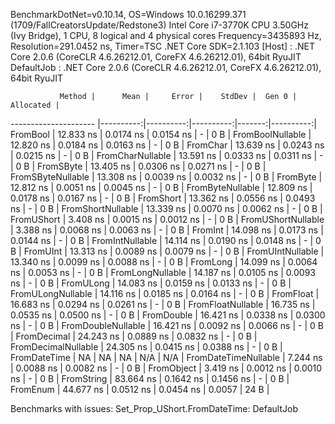 
BenchmarkDotNet=v0.10.14, OS=Windows 10.0.16299.371 (1709/FallCreatorsUpdate/Redstone3)
Intel Core i7-3770K CPU 3.50GHz (Ivy Bridge), 1 CPU, 8 logical and 4 physical cores
Frequency=3435893 Hz, Resolution=291.0452 ns, Timer=TSC
.NET Core SDK=2.1.103
  [Host]     : .NET Core 2.0.6 (CoreCLR 4.6.26212.01, CoreFX 4.6.26212.01), 64bit RyuJIT
  DefaultJob : .NET Core 2.0.6 (CoreCLR 4.6.26212.01, CoreFX 4.6.26212.01), 64bit RyuJIT


               Method |      Mean |     Error |    StdDev |  Gen 0 | Allocated |
--------------------- |----------:|----------:|----------:|-------:|----------:|
             FromBool | 12.833 ns | 0.0174 ns | 0.0154 ns |      - |       0 B |
     FromBoolNullable | 12.820 ns | 0.0184 ns | 0.0163 ns |      - |       0 B |
             FromChar | 13.639 ns | 0.0243 ns | 0.0215 ns |      - |       0 B |
     FromCharNullable | 13.591 ns | 0.0333 ns | 0.0311 ns |      - |       0 B |
            FromSByte | 13.405 ns | 0.0306 ns | 0.0271 ns |      - |       0 B |
    FromSByteNullable | 13.308 ns | 0.0039 ns | 0.0032 ns |      - |       0 B |
             FromByte | 12.812 ns | 0.0051 ns | 0.0045 ns |      - |       0 B |
     FromByteNullable | 12.809 ns | 0.0178 ns | 0.0167 ns |      - |       0 B |
            FromShort | 13.362 ns | 0.0556 ns | 0.0493 ns |      - |       0 B |
    FromShortNullable | 13.339 ns | 0.0070 ns | 0.0062 ns |      - |       0 B |
           FromUShort |  3.408 ns | 0.0015 ns | 0.0012 ns |      - |       0 B |
   FromUShortNullable |  3.388 ns | 0.0068 ns | 0.0063 ns |      - |       0 B |
              FromInt | 14.098 ns | 0.0173 ns | 0.0144 ns |      - |       0 B |
      FromIntNullable | 14.114 ns | 0.0190 ns | 0.0148 ns |      - |       0 B |
             FromUInt | 13.313 ns | 0.0089 ns | 0.0079 ns |      - |       0 B |
     FromUIntNullable | 13.340 ns | 0.0099 ns | 0.0088 ns |      - |       0 B |
             FromLong | 14.099 ns | 0.0064 ns | 0.0053 ns |      - |       0 B |
     FromLongNullable | 14.187 ns | 0.0105 ns | 0.0093 ns |      - |       0 B |
            FromULong | 14.083 ns | 0.0159 ns | 0.0133 ns |      - |       0 B |
    FromULongNullable | 14.116 ns | 0.0185 ns | 0.0164 ns |      - |       0 B |
            FromFloat | 16.683 ns | 0.0294 ns | 0.0261 ns |      - |       0 B |
    FromFloatNullable | 16.735 ns | 0.0535 ns | 0.0500 ns |      - |       0 B |
           FromDouble | 16.421 ns | 0.0338 ns | 0.0300 ns |      - |       0 B |
   FromDoubleNullable | 16.421 ns | 0.0092 ns | 0.0066 ns |      - |       0 B |
          FromDecimal | 24.243 ns | 0.0889 ns | 0.0832 ns |      - |       0 B |
  FromDecimalNullable | 24.305 ns | 0.0415 ns | 0.0388 ns |      - |       0 B |
         FromDateTime |        NA |        NA |        NA |    N/A |       N/A |
 FromDateTimeNullable |  7.244 ns | 0.0088 ns | 0.0082 ns |      - |       0 B |
           FromObject |  3.419 ns | 0.0012 ns | 0.0010 ns |      - |       0 B |
           FromString | 83.664 ns | 0.1642 ns | 0.1456 ns |      - |       0 B |
             FromEnum | 44.677 ns | 0.0512 ns | 0.0454 ns | 0.0057 |      24 B |

Benchmarks with issues:
  Set_Prop_UShort.FromDateTime: DefaultJob
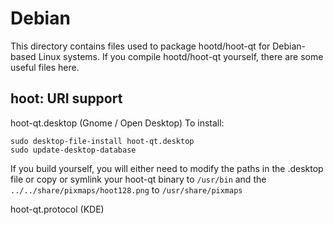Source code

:
Debian
====================
This directory contains files used to package hootd/hoot-qt
for Debian-based Linux systems. If you compile hootd/hoot-qt yourself, there are some useful files here.

## hoot: URI support ##


hoot-qt.desktop  (Gnome / Open Desktop)
To install:

	sudo desktop-file-install hoot-qt.desktop
	sudo update-desktop-database

If you build yourself, you will either need to modify the paths in
the .desktop file or copy or symlink your hoot-qt binary to `/usr/bin`
and the `../../share/pixmaps/hoot128.png` to `/usr/share/pixmaps`

hoot-qt.protocol (KDE)

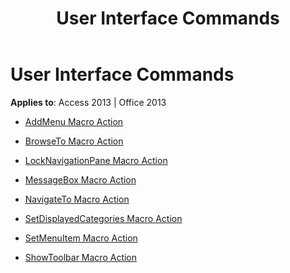 ﻿---
title: User Interface Commands
TOCTitle: User Interface Commands
ms:assetid: e52bac01-4784-4c20-b387-d18228008104
ms:mtpsurl: https://msdn.microsoft.com/library/Dn125921(v=office.15)
ms:contentKeyID: 52074792
ms.date: 09/18/2015
mtps_version: v=office.15
---

# User Interface Commands


**Applies to**: Access 2013 | Office 2013



  - [AddMenu Macro Action](addmenu-macro-action.md)

  - [BrowseTo Macro Action](browseto-macro-action.md)

  - [LockNavigationPane Macro Action](locknavigationpane-macro-action.md)

  - [MessageBox Macro Action](messagebox-macro-action.md)

  - [NavigateTo Macro Action](navigateto-macro-action.md)

  - [SetDisplayedCategories Macro Action](setdisplayedcategories-macro-action.md)

  - [SetMenuItem Macro Action](setmenuitem-macro-action.md)

  - [ShowToolbar Macro Action](showtoolbar-macro-action.md)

*What is expected*: Begin at the line that has "FromULongNullable | 14.116" in the entries above; stop after the line that has "FromFloatNullable | 16.735". Transcribe exactly those lines and no others.

*Result below*:
    FromULongNullable | 14.116 ns | 0.0185 ns | 0.0164 ns |      - |       0 B |
            FromFloat | 16.683 ns | 0.0294 ns | 0.0261 ns |      - |       0 B |
    FromFloatNullable | 16.735 ns | 0.0535 ns | 0.0500 ns |      - |       0 B |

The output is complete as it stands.